At the same time these are also practical books, rooted in the everyday life without which no principle can find a local habitation and a name. A child develops mentally in the context of real failures and achievements, at the core of his or her personal solar system (in the analogy of Money-Kyrle and Meltzer), whose waves ripple outwards from a “little society” of expanding diameter. This relates to another interesting aspect of the books: namely the opportunity for comparison between the social context of today and that of 40 years ago, which is in various ways both surprisingly different and surprisingly similar; we have both progressed and regressed. Also this is probably about the minimum passage of time required before it is feasible to inquire whether a work has any “classic” or enduring qualities. In my view it is Mattie’s consistent focus on the growth of self-knowledge and on the very principle of education as something that takes place between an inner child and an inner parental object, that gives these books their classic – and deeply psychoanalytic – quality. Interestingly, they have remained in print in foreign translations despite being out of print here for many years.
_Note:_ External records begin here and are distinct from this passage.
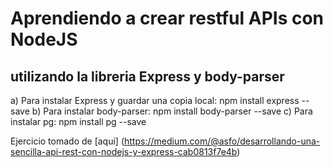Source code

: # Aprendiendo a crear restful APIs con **NodeJS**
## utilizando la libreria **Express** y **body-parser**

a) Para instalar Express y guardar una copia local: npm install express --save
b) Para instalar body-parser: npm install body-parser --save
c) Para instalar pg: npm install pg --save

Ejercicio tomado de [aqui] (https://medium.com/@asfo/desarrollando-una-sencilla-api-rest-con-nodejs-y-express-cab0813f7e4b)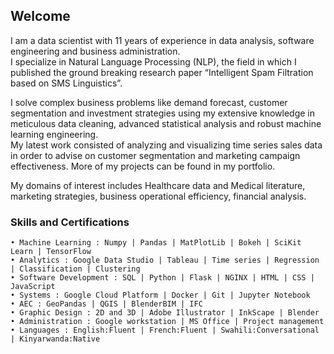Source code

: <!---
- 👋 Hi, I’m @richardmfitumukiza
- 👀 I’m interested in Artificial Intelligence
- 🌱 I’m currently learning Machine Learning
- 💞️ I’m looking to collaborate on Deep Learning projects
- 📫 You can reach me at mfitumukiza@protonmail.com

richardmfitumukiza/richardmfitumukiza is a ✨ special ✨ repository because its `README.md` (this file) appears on your GitHub profile.
You can click the Preview link to take a look at your changes.
--->
## Welcome

I am a data scientist with 11 years of experience in data analysis, software engineering and business administration.  
I specialize in Natural Language Processing (NLP), the field in which I published the ground breaking research paper “Intelligent Spam Filtration based on SMS Linguistics”.

I solve complex business problems like demand forecast, customer segmentation and investment strategies  using my extensive knowledge in meticulous data cleaning, advanced statistical analysis and robust machine learning engineering.  
My latest work consisted of analyzing and visualizing time series sales data in order to advise on customer segmentation and marketing campaign effectiveness. More of my projects can be found in my portfolio.

My domains of interest includes Healthcare data and Medical literature, marketing strategies, business operational efficiency, financial analysis.

### Skills and Certifications  
    • Machine Learning : Numpy | Pandas | MatPlotLib | Bokeh | SciKit Learn | TensorFlow   
    • Analytics : Google Data Studio | Tableau | Time series | Regression | Classification | Clustering  
    • Software Development : SQL | Python | Flask | NGINX | HTML | CSS | JavaScript  
    • Systems : Google Cloud Platform | Docker | Git | Jupyter Notebook  
    • AEC : GeoPandas | QGIS | BlenderBIM | IFC  
    • Graphic Design : 2D and 3D | Adobe Illustrator | InkScape | Blender  
    • Administration : Google workstation | MS Office | Project management  
    • Languages : English:Fluent | French:Fluent | Swahili:Conversational | Kinyarwanda:Native  
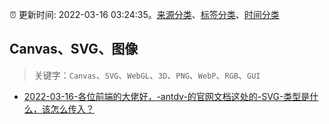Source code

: :alarm_clock: 更新时间: 2022-03-16 03:24:35。[来源分类](../README.md)、[标签分类](../TAGS.md)、[时间分类](../TIMELINE.md)

## Canvas、SVG、图像


> 关键字：`Canvas`、`SVG`、`WebGL`、`3D`、`PNG`、`WebP`、`RGB`、`GUI`



- [2022-03-16-各位前端的大佬好，-antdv-的官网文档这处的-SVG-类型是什么，该怎么传入？](https://www.v2ex.com/t/840698) 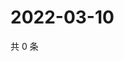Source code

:# 2022-03-10

共 0 条

<!-- BEGIN WEIBO -->
<!-- 最后更新时间 Thu Mar 10 2022 13:14:04 GMT+0800 (China Standard Time) -->

<!-- END WEIBO -->
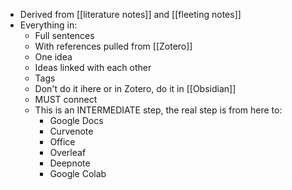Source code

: - Derived from [[literature notes]] and [[fleeting notes]]
- Everything in:
	- Full sentences
	- With references pulled from [[Zotero]]
	- One idea
	- Ideas linked with each other
	- Tags
	- Don't do it ihere or in Zotero, do it in [[Obsidian]]
	- MUST connect
	- This is an INTERMEDIATE step, the real step is from here to:
		- Google Docs
		- Curvenote
		- Office
		- Overleaf
		- Deepnote
		- Google Colab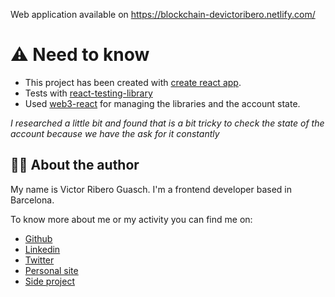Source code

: Web application available on https://blockchain-devictoribero.netlify.com/

# ⚠️ Need to know
- This project has been created with [create react app](https://github.com/facebook/create-react-app).
- Tests with [react-testing-library](https://github.com/testing-library/react-testing-library)
- Used [web3-react](https://github.com/NoahZinsmeister/web3-react) for managing the libraries and the account state.

_I researched a little bit and found that is a bit tricky to check the state of the account because we have the ask for it constantly_

## 👨‍💻 About the author

My name is Victor Ribero Guasch. I'm a frontend developer based in Barcelona.

To know more about me or my activity you can find me on:
- [Github](https://github.com/tureey)
- [Linkedin](https://www.linkedin.com/in/victorribero)
- [Twitter](https://twitter.com/devictoribero)
- [Personal  site](https://www.elrincondevictor.com)
- [Side  project](https://www.chooseyourplant.com)
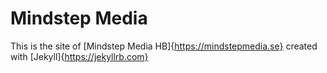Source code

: # Mindstep Media

This is the site of [Mindstep Media HB]{https://mindstepmedia.se} created with [Jekyll]{https://jekyllrb.com}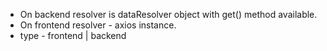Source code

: * On backend resolver is dataResolver object with get() method available.
* On frontend resolver - axios instance.
* type - frontend | backend
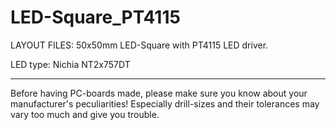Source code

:
LED-Square_PT4115
=================

LAYOUT FILES: 50x50mm LED-Square with PT4115 LED driver.

LED type: Nichia NT2x757DT


---

Before having PC-boards made, please make sure you know about your manufacturer's peculiarities!
Especially drill-sizes and their tolerances may vary too much and give you trouble.

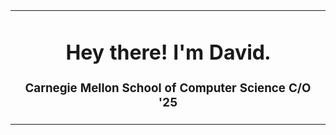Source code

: <table width="100%">
<tr>
  <td>

<h1 align="center">Hey there! I'm David.</h1>
<h3 align="center">Carnegie Mellon School of Computer Science C/O '25</h3>

</td>
  </tr>
  
</table>


<!-- [![David's github stats](https://github-readme-stats.vercel.app/api?username=kraj011&show_icons=true&theme=radical&count_private=true)](https://github.com/anuraghazra/github-readme-stats) -->

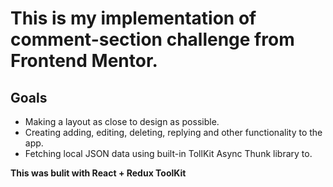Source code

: <h1> This is my implementation of comment-section challenge from Frontend Mentor. </h1>

<h2> Goals </h2>

<ul>
  <li> Making a layout as close to design as possible. </li>
  <li> Creating adding, editing, deleting, replying and other functionality to the app.</li>
  <li> Fetching local JSON data using built-in TollKit Async Thunk library to. </li>
</ul>

<strong> This was bulit with React + Redux ToolKit </strong>
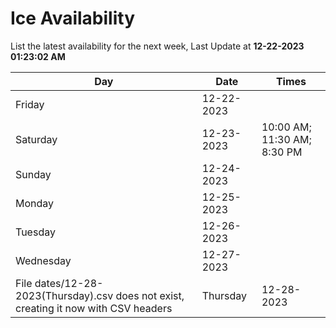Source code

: # Ice Availability

List the latest availability for the next week, Last Update at **12-22-2023 01:23:02 AM**

| Day         | Date        | Times       |
| ----------- | ----------- | ----------- |
|Friday|12-22-2023||
|Saturday|12-23-2023|10:00 AM; 11:30 AM; 8:30 PM|
|Sunday|12-24-2023||
|Monday|12-25-2023||
|Tuesday|12-26-2023||
|Wednesday|12-27-2023||
File dates/12-28-2023(Thursday).csv does not exist, creating it now with CSV headers |Thursday|12-28-2023||
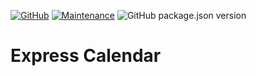 [![GitHub](https://img.shields.io/github/license/mashape/apistatus.svg?style=flat-square)](license.md)
[![Maintenance](https://img.shields.io/maintenance/yes/2020.svg?style=flat-square)]()
![GitHub package.json version](https://img.shields.io/github/package-json/v/zhibirc/excale?style=flat-square)

# Express Calendar
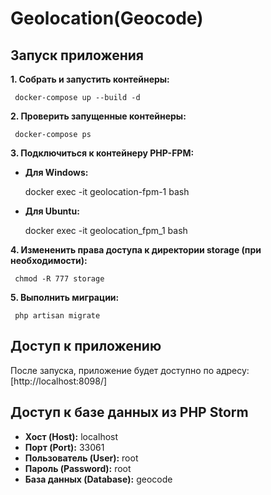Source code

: # Geolocation(Geocode)

## Запуск приложения

**1. Собрать и запустить контейнеры:**
 
     docker-compose up --build -d

   
**2. Проверить запущенные контейнеры:**

	 docker-compose ps


**3. Подключиться к контейнеру PHP-FPM:**

   - **Для Windows:**
     
     docker exec -it geolocation-fpm-1 bash
   
   - **Для Ubuntu:**
     
     docker exec -it geolocation_fpm_1 bash
   
   
**4. Измененить права доступа к директории storage (при необходимости):**
 
     chmod -R 777 storage   

**5. Выполнить миграции:**

     php artisan migrate

## Доступ к приложению

После запуска, приложение будет доступно по адресу: [http://localhost:8098/]

## Доступ к базе данных из PHP Storm

- **Хост (Host):** localhost
- **Порт (Port):** 33061
- **Пользователь (User):** root
- **Пароль (Password):** root
- **База данных (Database):** geocode
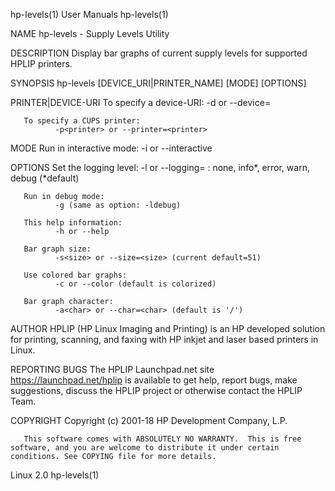 hp-levels(1)                                                                                     User Manuals                                                                                    hp-levels(1)

NAME
       hp-levels - Supply Levels Utility

DESCRIPTION
       Display bar graphs of current supply levels for supported HPLIP printers.

SYNOPSIS
       hp-levels [DEVICE_URI|PRINTER_NAME] [MODE] [OPTIONS]

PRINTER|DEVICE-URI
       To specify a device-URI:
              -d<device-uri> or --device=<device-uri>

       To specify a CUPS printer:
              -p<printer> or --printer=<printer>

MODE
       Run in interactive mode:
              -i or --interactive

OPTIONS
       Set the logging level:
              -l<level> or --logging=<level> <level>: none, info*, error, warn, debug (*default)

       Run in debug mode:
              -g (same as option: -ldebug)

       This help information:
              -h or --help

       Bar graph size:
              -s<size> or --size=<size> (current default=51)

       Use colored bar graphs:
              -c or --color (default is colorized)

       Bar graph character:
              -a<char> or --char=<char> (default is '/')

AUTHOR
       HPLIP (HP Linux Imaging and Printing) is an HP developed solution for printing, scanning, and faxing with HP inkjet and laser based printers in Linux.

REPORTING BUGS
       The HPLIP Launchpad.net site https://launchpad.net/hplip is available to get help, report bugs, make suggestions, discuss the HPLIP project or otherwise contact the HPLIP Team.

COPYRIGHT
       Copyright (c) 2001-18 HP Development Company, L.P.

       This software comes with ABSOLUTELY NO WARRANTY.  This is free software, and you are welcome to distribute it under certain conditions. See COPYING file for more details.

Linux                                                                                                2.0                                                                                         hp-levels(1)
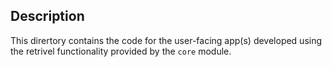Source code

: ## Description
This dirertory contains the code for the user-facing app(s) developed using the retrivel functionality provided by the `core` module.
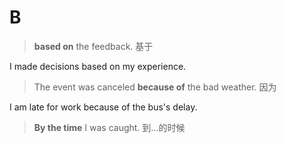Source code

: # B

> **based on** the feedback. 基于

I made decisions based on my experience.

> The event was canceled **because of** the bad weather. 因为

I am late for work because of the bus's delay.

> **By the time** I was caught. 到...的时候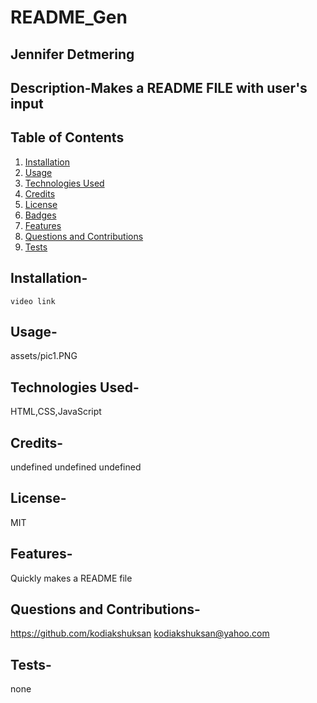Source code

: #  README_Gen
## Jennifer Detmering
## Description-Makes a README FILE with user's input
        
## Table of Contents
1. [Installation](#installation)
2. [Usage](#usage)
3. [Technologies Used](#technologies_used)
4. [Credits](#credits)
5. [License](#license)
6. [Badges](#badges)
7. [Features](#features)
8. [Questions and Contributions](#questions_and_contributions)
9. [Tests](#tests)
                
##  Installation-
    video link

##  Usage- 
assets/pic1.PNG


## Technologies Used-
HTML,CSS,JavaScript

## Credits-  
undefined
undefined
undefined

## License-
MIT 

## Features-
Quickly makes a README file

## Questions and Contributions-  
https://github.com/kodiakshuksan
kodiakshuksan@yahoo.com

## Tests-  
none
The second book published by the Trust is very different in format and content, and yet, as readers new to Mattie will discover, it is essentially the same in spirit. It consists of her supervisions (recorded on tape) of infant and young child observations made by Romana Negri in Italy during the 70’s and early 80’s. The major part of the book concerns one particular child, observed from birth till age three, who delighted Mattie as representing a model for normal infant development, as distinct from the pathological or disturbed. She was among those who emphatically maintain it is impossible to help disturbed children (or adults) without having a clear conception of the thread of normal development with its mingled joys and sorrows, triumphs and frustrations, at the forefront of one’s mind. For this reason the book has been titled The Story of Infant Development

As with the Teenager book, what we may learn from reading The Story is something more than the pattern of development. We also learn about the process of observing itself and the pattern of symbol-making that it engenders. Bion describes the two equally difficult mental exercises that are required in the process of symbol-formation:
– firstly the necessity of perceiving the “facts” on the sounding-board of one’s emotionality;
– secondly, allowing this overwhelming amount of confusing information to find a pattern in one’s mind without imposing one’s preconceptions (memory and desire) upon it. 

These two processes interdigitate in the partnership between the two authors of this book. Many readers will be familiar with Romana Negri’s work with premature infants (The Newborn in the Intensive Care Unit, Karnac 1994); the later book demonstrates how to acquire those essential sensitive observational skills with the aid of a teacher who also becomes an internal teacher. For as Bion says: “Who is to put all this material in order?” In Mattie’s speaking voice there will be found none of those words that Bion objected to so vehemently as being “long, ugly, impressive and devoid of meaning” (his example being “psychoanalysis” itself!). 

More work will subsequently be published from amongst the wide repertoire of Meltzer’s and Harris’s teachings abroad. The Series’s latest book, Teaching Meltzer: Modes and Approaches (edited by Meg Harris Williams) will be published in March 2015.